Traditional gene introgression is currently the only commercially acceptable method available for movement of genes between wild and cultivated peanut. This research represents the first report of the use of section Arachis (A. vallsii) as a bridge species in crosses involving species of the Heteranthae section of the genus Arachis. This hybrid opens potential new pathways in which genes can potentially be transferred not only from A. dardani but from other species in the section into cultivated peanut (A. hypogaea).

Enlarge this image.

Fig. 1. Pictures contrasting the leaf morphology of (clockwise) A. dardani, A. vallsii as compared with the intermediate morphology of a A. vallsii × A. dardani hybrid, and the flower morphology of the hybrid.

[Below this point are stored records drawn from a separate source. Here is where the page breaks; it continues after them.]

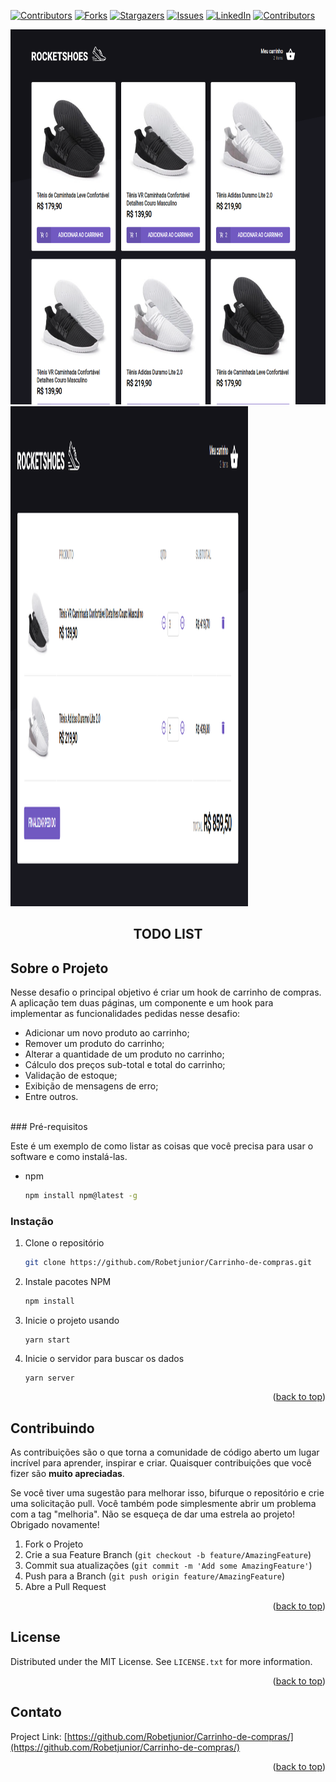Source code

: <!-- Improved compatibility of back to top link: See: https://github.com/othneildrew/Best-README-Template/pull/73 -->
<a name="readme-top"></a>
<!--
*** Thanks for checking out the Best-README-Template. If you have a suggestion
*** that would make this better, please fork the repo and create a pull request
*** or simply open an issue with the tag "enhancement".
*** Don't forget to give the project a star!
*** Thanks again! Now go create something AMAZING! :D
-->



<!-- PROJECT SHIELDS -->
<!--
*** I'm using markdown "reference style" links for readability.
*** Reference links are enclosed in brackets [ ] instead of parentheses ( ).
*** See the bottom of this document for the declaration of the reference variables
*** for contributors-url, forks-url, etc. This is an optional, concise syntax you may use.
*** https://www.markdownguide.org/basic-syntax/#reference-style-links
-->
[![Contributors][contributors-shield]][contributors-url]
[![Forks][forks-shield]][forks-url]
[![Stargazers][stars-shield]][stars-url]
[![Issues][issues-shield]][issues-url]
[![LinkedIn][linkedin-shield]][linkedin-url]
[![Contributors][contributors-shield]][contributors-url]

  <a href="https://github.com/Robetjunior/Carrinho-de-compras">
    <img src="./public/rocketshoes.png" alt="Logo" width="800" height="600">
  </a>
  <a href="https://github.com/Robetjunior/Carrinho-de-compras">
    <img src="./public/rocketshoes2.png" alt="Logo" width="380" height="800">
  </a>

<h2 align="center">TODO LIST</h2>


<!-- ABOUT THE PROJECT -->
## Sobre o Projeto
Nesse desafio o principal objetivo é criar um hook de carrinho de compras. A aplicação tem duas páginas, um componente e um hook para implementar as funcionalidades pedidas nesse desafio:

- Adicionar um novo produto ao carrinho;
- Remover um produto do carrinho;
- Alterar a quantidade de um produto no carrinho;
- Cálculo dos preços sub-total e total do carrinho;
- Validação de estoque;
- Exibição de mensagens de erro;
- Entre outros.

<br>
### Pré-requisitos

Este é um exemplo de como listar as coisas que você precisa para usar o software e como instalá-las.
* npm
  ```sh
  npm install npm@latest -g
  ```

### Instação

1. Clone o repositório
   ```sh
   git clone https://github.com/Robetjunior/Carrinho-de-compras.git
   ```
2. Instale pacotes NPM
   ```sh
   npm install
   ```
3. Inicie o projeto usando
   ```
   yarn start
   ```
4. Inicie o servidor para buscar os dados
    ```
    yarn server
    ```
   

<p align="right">(<a href="#readme-top">back to top</a>)</p>


<!-- CONTRIBUTING -->
## Contribuindo

As contribuições são o que torna a comunidade de código aberto um lugar incrível para aprender, inspirar e criar. Quaisquer contribuições que você fizer são **muito apreciadas**.

Se você tiver uma sugestão para melhorar isso, bifurque o repositório e crie uma solicitação pull. Você também pode simplesmente abrir um problema com a tag "melhoria".
Não se esqueça de dar uma estrela ao projeto! Obrigado novamente!

1. Fork o Projeto
2. Crie a sua Feature Branch (`git checkout -b feature/AmazingFeature`)
3. Commit sua atualizações (`git commit -m 'Add some AmazingFeature'`)
4. Push para a  Branch (`git push origin feature/AmazingFeature`)
5. Abre a Pull Request

<p align="right">(<a href="#readme-top">back to top</a>)</p>



<!-- LICENSE -->
## License

Distributed under the MIT License. See `LICENSE.txt` for more information.

<p align="right">(<a href="#readme-top">back to top</a>)</p>



<!-- CONTACT -->
## Contato

Project Link: [https://github.com/Robetjunior/Carrinho-de-compras/](https://github.com/Robetjunior/Carrinho-de-compras/)

<p align="right">(<a href="#readme-top">back to top</a>)</p>


<!-- MARKDOWN LINKS & IMAGES -->
<!-- https://www.markdownguide.org/basic-syntax/#reference-style-links -->
[contributors-shield]: https://img.shields.io/github/contributors/Robetjunior/Carrinho-de-compras.svg?style=for-the-badge
[contributors-url]: https://github.com/Robetjunior/Carrinho-de-compras/graphs/contributors
[forks-shield]: https://img.shields.io/github/forks/Robetjunior/Carrinho-de-compras.svg?style=for-the-badge
[forks-url]: https://github.com/Robetjunior/Carrinho-de-compras/network/members
[stars-shield]: https://img.shields.io/github/stars/Robetjunior/Carrinho-de-compras.svg?style=for-the-badge
[stars-url]: https://github.com/Robetjunior/Carrinho-de-compras/stargazers
[issues-shield]: https://img.shields.io/github/issues/Robetjunior/Carrinho-de-compras.svg?style=for-the-badge
[issues-url]: https://github.com/Robetjunior/Carrinho-de-compras/issues
[license-shield]: https://img.shields.io/github/license/Robetjunior/Carrinho-de-compras.svg?style=for-the-badge
[license-url]: https://github.com/Robetjunior/Carrinho-de-compras/blob/master/LICENSE.txt
[linkedin-shield]: https://img.shields.io/badge/-LinkedIn-black.svg?style=for-the-badge&logo=linkedin&colorB=555
[linkedin-url]: https://linkedin.com/in/josé-roberto-dev/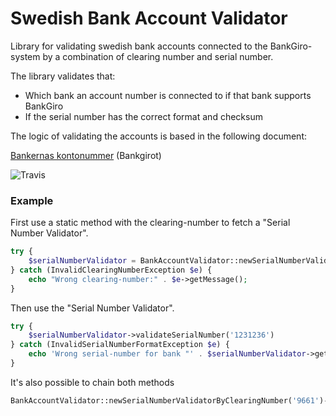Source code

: # Swedish Bank Account Validator

Library for validating swedish bank accounts connected to the BankGiro-system by a combination of clearing number
and serial number.

The library validates that:
* Which bank an account number is connected to if that bank supports BankGiro
* If the serial number has the correct format and checksum

The logic of validating the accounts is based in the following document:

[Bankernas kontonummer](https://www.bankgirot.se/globalassets/dokument/anvandarmanualer/bankernaskontonummeruppbyggnad_anvandarmanual_sv.pdf) (Bankgirot)

![Travis](https://travis-ci.org/olanorlander/swedish-bank-account-validator.svg)

### Example
First use a static method with the clearing-number to fetch a "Serial Number Validator".
```php
try {
    $serialNumberValidator = BankAccountValidator::newSerialNumberValidatorByClearingNumber('9661');
} catch (InvalidClearingNumberException $e) {
    echo "Wrong clearing-number:" . $e->getMessage();
}
```

Then use the "Serial Number Validator".
```php
try {
    $serialNumberValidator->validateSerialNumber('1231236')
} catch (InvalidSerialNumberFormatException $e) {
    echo 'Wrong serial-number for bank "' . $serialNumberValidator->getBankName() . '": ' . $e->getMessage();
}
```

It's also possible to chain both methods
```php
BankAccountValidator::newSerialNumberValidatorByClearingNumber('9661')->validateSerialNumber('1231236');
```

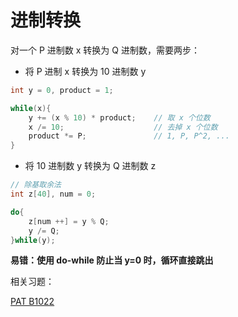 # 进制转换

对一个 P 进制数 x 转换为 Q 进制数，需要两步：

* 将 P 进制 x 转换为 10 进制数 y

```cpp
int y = 0, product = 1;

while(x){
    y += (x % 10) * product;    // 取 x 个位数
    x /= 10;                    // 去掉 x 个位数
    product *= P;               // 1, P, P^2, ...
}
```

* 将 10 进制数 y 转换为 Q 进制数 z

```cpp
// 除基取余法
int z[40], num = 0;

do{
    z[num ++] = y % Q;
    y /= Q;
}while(y);                 
```

**易错：使用 do-while 防止当 y=0 时，循环直接跳出**

相关习题：

[PAT B1022](https://github.com/Lsyhprum/PAT/tree/master/B1022)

Although initial attempts to establish the pathway have been successful, further work to improve fertility and introgression is needed. Alternatively, this species represents, at a minimum, a potential reservoir for the characterization of drought-tolerant genes in Arachis. Once the genes are identified, they are potential candidates for modification using the gene editing technologies. All research conducted in this project fits into the long-term goals including development and release of varieties with traits introgressed from A. dardani.